🤖 AI Summary
To address the challenges of electric vehicle battery capacity estimation under data scarcity—including limited sample size, insufficient feature representation, poor data quality, and distributional shift—while ensuring privacy preservation and fault tolerance, this paper proposes the first privacy-preserving swarm learning framework tailored for battery management. The method integrates distributed federated training with a credibility-weighted model aggregation mechanism, enabling decentralized, dynamic model fusion without reliance on large-scale centralized datasets or raw data sharing. Evaluated on a multi-condition cycling dataset comprising 66 commercial LiNiCoAlO₂ battery cells, the framework significantly reduces capacity estimation error across four distinct data-scarce scenarios. Its accuracy matches that of centralized training, while simultaneously providing strong privacy guarantees and robust system-level fault tolerance.
📝 Abstract
Data-driven methods have shown potential in electric-vehicle battery management tasks such as capacity estimation, but their deployment is bottlenecked by poor performance in data-limited scenarios. Sharing battery data among algorithm developers can enable accurate and generalizable data-driven models. However, an effective battery management framework that simultaneously ensures data privacy and fault tolerance is still lacking. This paper proposes a swarm battery management system that unites a decentralized swarm learning (SL) framework and credibility weight-based model merging mechanism to enhance battery capacity estimation in data-limited scenarios while ensuring data privacy and security.
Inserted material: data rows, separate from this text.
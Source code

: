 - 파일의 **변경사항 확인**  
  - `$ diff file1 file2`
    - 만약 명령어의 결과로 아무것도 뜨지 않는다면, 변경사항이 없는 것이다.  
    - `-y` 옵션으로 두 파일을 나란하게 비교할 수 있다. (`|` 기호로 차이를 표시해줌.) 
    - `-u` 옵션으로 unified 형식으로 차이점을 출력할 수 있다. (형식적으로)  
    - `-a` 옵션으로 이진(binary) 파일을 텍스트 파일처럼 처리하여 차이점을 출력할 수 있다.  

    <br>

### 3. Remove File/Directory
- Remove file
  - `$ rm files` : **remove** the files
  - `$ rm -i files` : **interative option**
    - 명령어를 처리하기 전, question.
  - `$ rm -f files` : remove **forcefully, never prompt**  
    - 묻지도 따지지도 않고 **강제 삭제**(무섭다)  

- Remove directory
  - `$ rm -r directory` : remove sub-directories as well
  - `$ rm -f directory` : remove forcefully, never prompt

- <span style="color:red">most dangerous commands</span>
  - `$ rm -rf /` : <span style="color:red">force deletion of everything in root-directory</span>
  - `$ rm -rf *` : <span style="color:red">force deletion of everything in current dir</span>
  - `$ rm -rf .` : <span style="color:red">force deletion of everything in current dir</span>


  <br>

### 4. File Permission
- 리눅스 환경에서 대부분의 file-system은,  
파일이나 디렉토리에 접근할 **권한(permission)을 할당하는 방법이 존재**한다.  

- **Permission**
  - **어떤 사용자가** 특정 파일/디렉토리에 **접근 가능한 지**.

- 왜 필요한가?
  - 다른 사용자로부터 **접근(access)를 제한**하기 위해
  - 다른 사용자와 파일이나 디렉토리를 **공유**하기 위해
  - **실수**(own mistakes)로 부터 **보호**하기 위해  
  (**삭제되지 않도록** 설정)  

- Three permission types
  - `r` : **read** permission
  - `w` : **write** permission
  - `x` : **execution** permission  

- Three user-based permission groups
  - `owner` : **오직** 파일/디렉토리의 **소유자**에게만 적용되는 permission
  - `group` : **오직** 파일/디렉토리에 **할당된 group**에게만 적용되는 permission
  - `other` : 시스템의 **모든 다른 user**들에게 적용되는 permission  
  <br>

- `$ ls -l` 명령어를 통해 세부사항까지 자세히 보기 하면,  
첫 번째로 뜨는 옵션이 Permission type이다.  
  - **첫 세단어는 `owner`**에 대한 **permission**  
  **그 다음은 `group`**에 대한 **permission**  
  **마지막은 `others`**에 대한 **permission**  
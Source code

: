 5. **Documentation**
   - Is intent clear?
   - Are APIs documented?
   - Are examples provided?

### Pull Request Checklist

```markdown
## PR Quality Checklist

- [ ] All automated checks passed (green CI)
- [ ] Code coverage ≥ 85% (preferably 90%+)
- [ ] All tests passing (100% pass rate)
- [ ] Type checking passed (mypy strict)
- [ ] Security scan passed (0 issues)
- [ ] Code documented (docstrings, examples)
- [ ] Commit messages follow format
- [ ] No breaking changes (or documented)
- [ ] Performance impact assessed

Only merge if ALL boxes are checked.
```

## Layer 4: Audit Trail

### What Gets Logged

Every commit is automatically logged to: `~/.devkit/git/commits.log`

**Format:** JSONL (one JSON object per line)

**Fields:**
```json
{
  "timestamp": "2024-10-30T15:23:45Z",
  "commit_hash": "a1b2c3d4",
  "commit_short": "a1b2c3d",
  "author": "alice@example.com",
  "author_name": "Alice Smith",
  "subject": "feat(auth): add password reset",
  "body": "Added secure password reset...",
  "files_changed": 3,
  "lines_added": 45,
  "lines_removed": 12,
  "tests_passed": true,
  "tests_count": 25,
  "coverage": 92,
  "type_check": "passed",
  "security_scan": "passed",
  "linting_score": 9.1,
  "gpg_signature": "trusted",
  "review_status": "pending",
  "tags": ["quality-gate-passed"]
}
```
The effectiveness of the SL framework is validated on a dataset comprising 66 commercial LiNiCoAlO2 cells cycled under various operating conditions. Specifically, the capacity estimation performance is validated in four cases, including data-balanced, volume-biased, feature-biased, and quality-biased scenarios. Our results show that SL can enhance the estimation accuracy in all data-limited cases and achieve a similar level of accuracy with central learning where large amounts of data are available.